[Start of section]
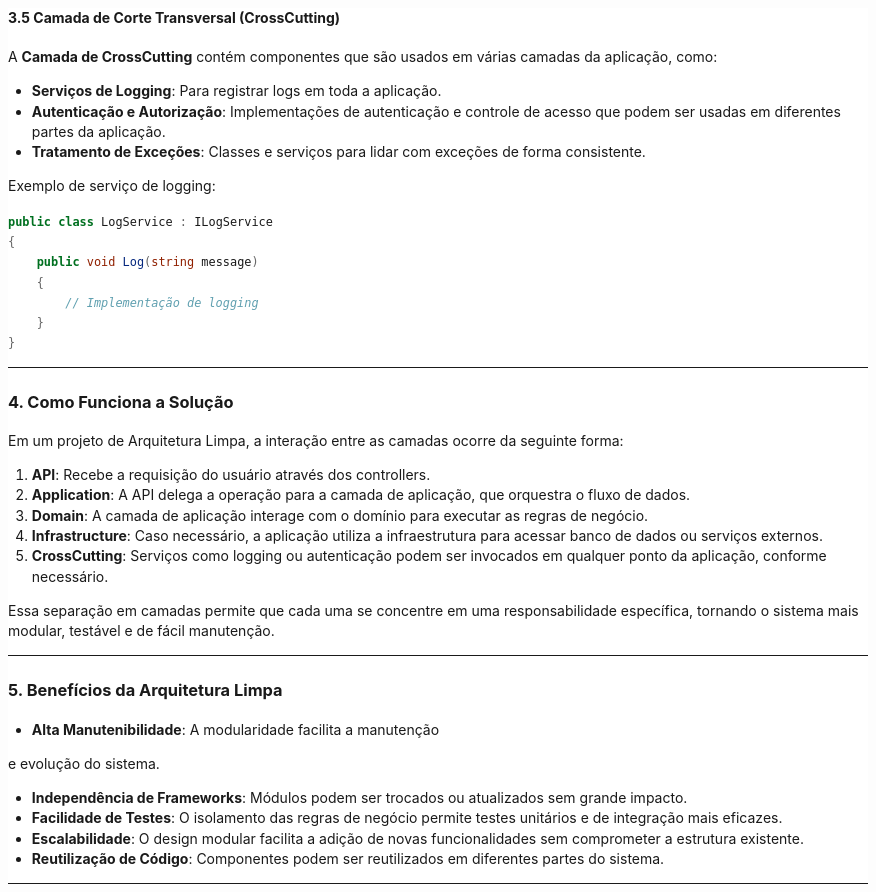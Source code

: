 <a name="camada-crosscutting"></a>
#### 3.5 Camada de Corte Transversal (CrossCutting)

A **Camada de CrossCutting** contém componentes que são usados em várias camadas da aplicação, como:

- **Serviços de Logging**: Para registrar logs em toda a aplicação.
- **Autenticação e Autorização**: Implementações de autenticação e controle de acesso que podem ser usadas em diferentes partes da aplicação.
- **Tratamento de Exceções**: Classes e serviços para lidar com exceções de forma consistente.

Exemplo de serviço de logging:

```csharp
public class LogService : ILogService
{
    public void Log(string message)
    {
        // Implementação de logging
    }
}
```

---

<a name="funcionamento-solucao"></a>
### 4. Como Funciona a Solução

Em um projeto de Arquitetura Limpa, a interação entre as camadas ocorre da seguinte forma:

1. **API**: Recebe a requisição do usuário através dos controllers.
2. **Application**: A API delega a operação para a camada de aplicação, que orquestra o fluxo de dados.
3. **Domain**: A camada de aplicação interage com o domínio para executar as regras de negócio.
4. **Infrastructure**: Caso necessário, a aplicação utiliza a infraestrutura para acessar banco de dados ou serviços externos.
5. **CrossCutting**: Serviços como logging ou autenticação podem ser invocados em qualquer ponto da aplicação, conforme necessário.

Essa separação em camadas permite que cada uma se concentre em uma responsabilidade específica, tornando o sistema mais modular, testável e de fácil manutenção.

---

<a name="beneficios-arquitetura-limpa"></a>
### 5. Benefícios da Arquitetura Limpa

- **Alta Manutenibilidade**: A modularidade facilita a manutenção

 e evolução do sistema.
- **Independência de Frameworks**: Módulos podem ser trocados ou atualizados sem grande impacto.
- **Facilidade de Testes**: O isolamento das regras de negócio permite testes unitários e de integração mais eficazes.
- **Escalabilidade**: O design modular facilita a adição de novas funcionalidades sem comprometer a estrutura existente.
- **Reutilização de Código**: Componentes podem ser reutilizados em diferentes partes do sistema.

---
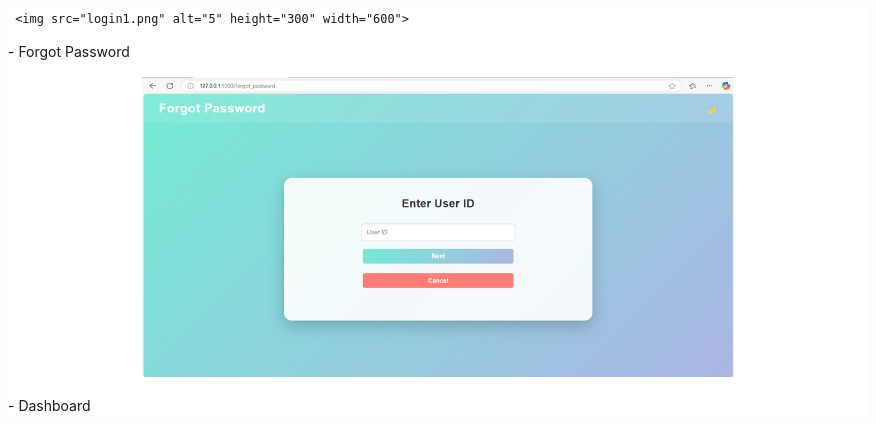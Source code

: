      <img src="login1.png" alt="5" height="300" width="600">
   </p>
- Forgot Password  
   <p align="center">
     <img src="fp.png" alt="6" height="300" width="600">
   </p>
- Dashboard  
   <p align="center">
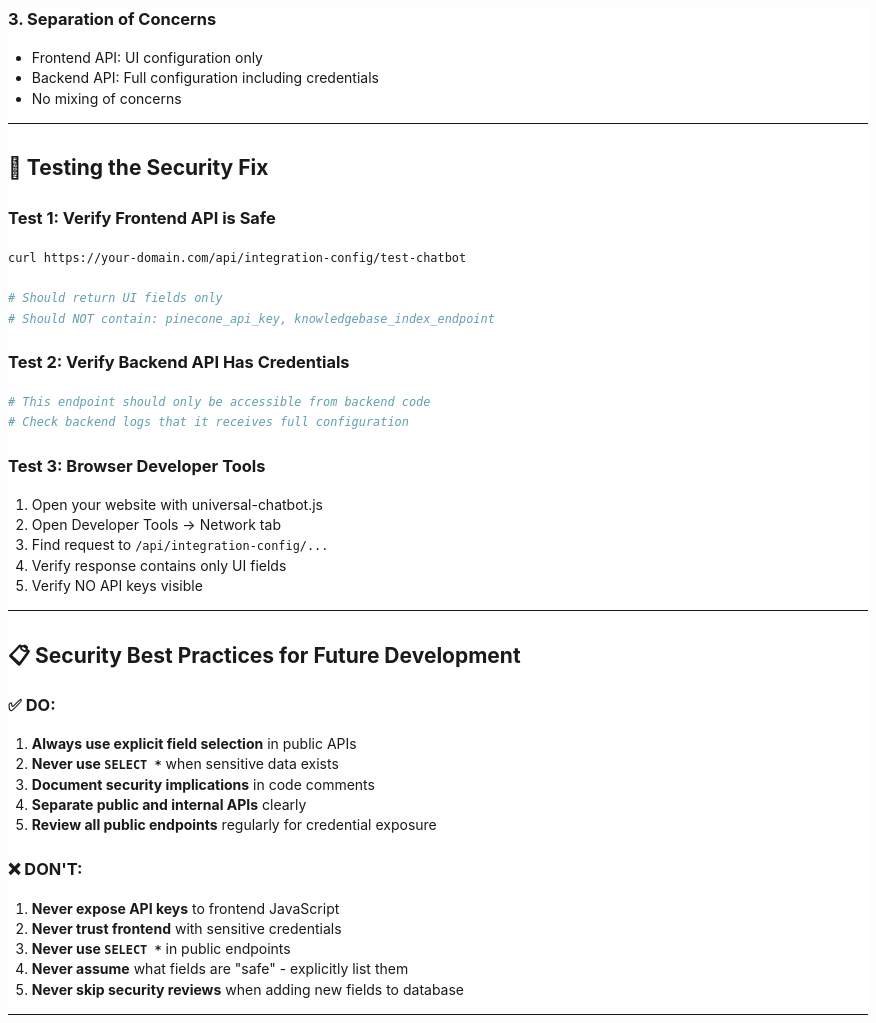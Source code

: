 ### 3. Separation of Concerns
- Frontend API: UI configuration only
- Backend API: Full configuration including credentials
- No mixing of concerns

---

## 🧪 Testing the Security Fix

### Test 1: Verify Frontend API is Safe
```bash
curl https://your-domain.com/api/integration-config/test-chatbot

# Should return UI fields only
# Should NOT contain: pinecone_api_key, knowledgebase_index_endpoint
```

### Test 2: Verify Backend API Has Credentials
```bash
# This endpoint should only be accessible from backend code
# Check backend logs that it receives full configuration
```

### Test 3: Browser Developer Tools
1. Open your website with universal-chatbot.js
2. Open Developer Tools → Network tab
3. Find request to `/api/integration-config/...`
4. Verify response contains only UI fields
5. Verify NO API keys visible

---

## 📋 Security Best Practices for Future Development

### ✅ DO:
1. **Always use explicit field selection** in public APIs
2. **Never use `SELECT *`** when sensitive data exists
3. **Document security implications** in code comments
4. **Separate public and internal APIs** clearly
5. **Review all public endpoints** regularly for credential exposure

### ❌ DON'T:
1. **Never expose API keys** to frontend JavaScript
2. **Never trust frontend** with sensitive credentials
3. **Never use `SELECT *`** in public endpoints
4. **Never assume** what fields are "safe" - explicitly list them
5. **Never skip security reviews** when adding new fields to database

---
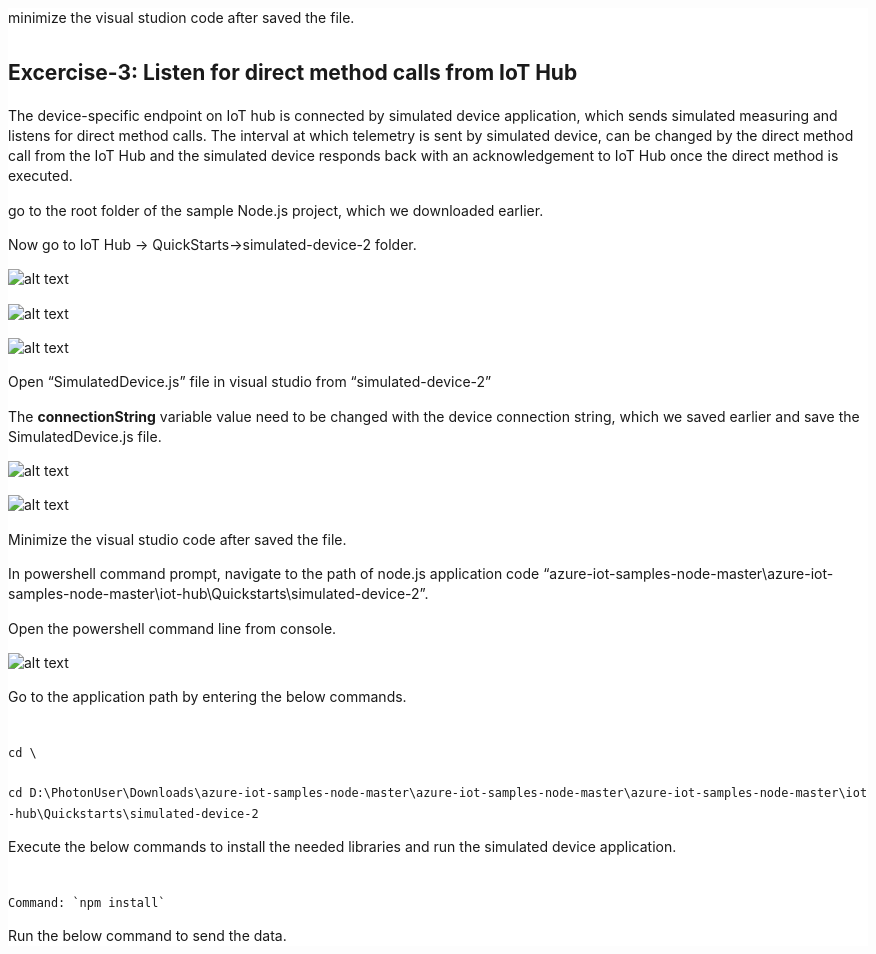 minimize the visual studion code after saved the file.

## Excercise-3: Listen for direct method calls from IoT Hub

The device-specific endpoint on IoT hub is connected by simulated device application, which sends simulated measuring and listens for direct method calls. The interval at which telemetry is sent by simulated device, can be changed by the direct method call from the IoT Hub and the simulated device responds back with an acknowledgement to IoT Hub once the direct method is executed.

 go to the root folder of the sample Node.js project, which we downloaded earlier. 

Now go to IoT Hub -> QuickStarts->simulated-device-2 folder.

![alt text](https://qloudableassets.blob.core.windows.net/az-iot-labs/nodejsiotlab/34.PNG?st=2019-10-25T11%3A37%3A23Z&se=2026-10-26T11%3A37%3A00Z&sp=rl&sv=2018-03-28&sr=b&sig=EXgWjkZYc7xdw%2BQl%2F7AFvaRcpA1wSk16GbDzDovrfMo%3D)

![alt text](https://qloudableassets.blob.core.windows.net/az-iot-labs/nodejsiotlab/35.png?st=2019-10-25T11%3A37%3A39Z&se=2026-10-26T11%3A37%3A00Z&sp=rl&sv=2018-03-28&sr=b&sig=vFWsxg5qUd6aAnF%2F%2FkRVMItfnBErAwDL20lRXZwBei0%3D)

![alt text](https://qloudableassets.blob.core.windows.net/az-iot-labs/nodejsiotlab/36.PNG?st=2019-10-25T11%3A37%3A57Z&se=2025-10-26T11%3A37%3A00Z&sp=rl&sv=2018-03-28&sr=b&sig=LyvveRd%2F014MNXnUvaUtdYBrkAIOPYF5OPD%2BVjMdCqs%3D)

Open “SimulatedDevice.js” file in visual studio from “simulated-device-2”

The **connectionString** variable value need to be changed with the device connection string, which we saved earlier and save the SimulatedDevice.js file.

![alt text](https://qloudableassets.blob.core.windows.net/az-iot-labs/nodejsiotlab/37.png?st=2019-10-25T11%3A38%3A28Z&se=2025-10-26T11%3A38%3A00Z&sp=rl&sv=2018-03-28&sr=b&sig=AZViLu0HieMyte81TjbLQX4G%2FV6BQFhp1O3YSZArrgU%3D)

![alt text](https://qloudableassets.blob.core.windows.net/az-iot-labs/nodejsiotlab/38.png?st=2019-10-25T11%3A38%3A45Z&se=2026-10-26T11%3A38%3A00Z&sp=rl&sv=2018-03-28&sr=b&sig=DlkMbAAfgdT340sfcSO5ax50NbULYKQA4F8k3hOyUEo%3D)

Minimize the visual studio code after saved the file.

In powershell command prompt, navigate to the path of node.js application code 
“azure-iot-samples-node-master\azure-iot-samples-node-master\iot-hub\Quickstarts\simulated-device-2”. 

Open the powershell command line from console.

![alt text](https://qloudableassets.blob.core.windows.net/az-iot-labs/nodejsiotlab/21.PNG?st=2019-10-25T11%3A35%3A19Z&se=2025-10-26T11%3A35%3A00Z&sp=rl&sv=2018-03-28&sr=b&sig=qKBs0rYBpSZCZ09yBXY4g4I%2FYlFjWDbaXt7aitOfwII%3D)

Go to the application path by entering the below commands.

```

cd \

cd D:\PhotonUser\Downloads\azure-iot-samples-node-master\azure-iot-samples-node-master\azure-iot-samples-node-master\iot-hub\Quickstarts\simulated-device-2

```

Execute the below commands to install the needed libraries and run the simulated device application.

```

Command: `npm install`

```
Run the below command to send the data.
[End of section]
■ TASK PROMPT:
Show every line of the entries above where the word "public" occurs.

■ OUTPUT:
public class LogService : ILogService
    public void Log(string message)
1. **Always use explicit field selection** in public APIs
4. **Separate public and internal APIs** clearly
5. **Review all public endpoints** regularly for credential exposure
3. **Never use `SELECT *`** in public endpoints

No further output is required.